In the data below, how many lines contain the word "home"? Answer with the number alone.

(Beginning of Material to process)

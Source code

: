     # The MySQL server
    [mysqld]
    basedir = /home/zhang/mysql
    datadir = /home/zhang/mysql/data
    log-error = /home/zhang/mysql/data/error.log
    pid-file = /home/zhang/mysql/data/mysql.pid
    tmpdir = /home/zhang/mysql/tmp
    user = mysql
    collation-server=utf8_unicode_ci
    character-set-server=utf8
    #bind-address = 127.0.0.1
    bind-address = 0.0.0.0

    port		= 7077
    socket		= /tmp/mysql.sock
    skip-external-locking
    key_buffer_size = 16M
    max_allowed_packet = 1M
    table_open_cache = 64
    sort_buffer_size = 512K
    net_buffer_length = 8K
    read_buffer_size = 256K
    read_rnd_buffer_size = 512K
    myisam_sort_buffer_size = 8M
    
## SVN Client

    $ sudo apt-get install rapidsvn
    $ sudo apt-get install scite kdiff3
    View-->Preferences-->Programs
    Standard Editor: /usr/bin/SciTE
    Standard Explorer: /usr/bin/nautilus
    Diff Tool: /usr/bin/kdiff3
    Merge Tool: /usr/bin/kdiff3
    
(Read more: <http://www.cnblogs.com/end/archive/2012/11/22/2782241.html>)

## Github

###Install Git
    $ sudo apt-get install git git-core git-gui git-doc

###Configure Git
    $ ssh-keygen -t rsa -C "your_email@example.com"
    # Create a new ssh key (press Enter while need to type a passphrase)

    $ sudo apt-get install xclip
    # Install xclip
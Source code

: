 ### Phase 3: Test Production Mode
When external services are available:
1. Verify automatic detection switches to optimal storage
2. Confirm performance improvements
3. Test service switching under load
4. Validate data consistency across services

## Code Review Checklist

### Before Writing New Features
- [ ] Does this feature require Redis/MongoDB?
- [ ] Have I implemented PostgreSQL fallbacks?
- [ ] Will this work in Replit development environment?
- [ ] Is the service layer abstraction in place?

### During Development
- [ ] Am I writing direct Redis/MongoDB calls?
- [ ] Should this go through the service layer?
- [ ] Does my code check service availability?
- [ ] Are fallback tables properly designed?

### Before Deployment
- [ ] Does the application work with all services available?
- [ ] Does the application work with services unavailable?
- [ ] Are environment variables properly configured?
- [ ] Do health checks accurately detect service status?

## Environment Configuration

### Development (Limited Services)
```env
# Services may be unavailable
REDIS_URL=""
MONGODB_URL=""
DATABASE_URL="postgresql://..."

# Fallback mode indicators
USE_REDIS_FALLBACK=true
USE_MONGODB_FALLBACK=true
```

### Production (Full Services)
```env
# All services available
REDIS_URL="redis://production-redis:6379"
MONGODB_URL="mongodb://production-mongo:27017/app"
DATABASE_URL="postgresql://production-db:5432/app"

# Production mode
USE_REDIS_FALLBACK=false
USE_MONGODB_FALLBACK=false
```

(End of Material to process)

■ Finished task
5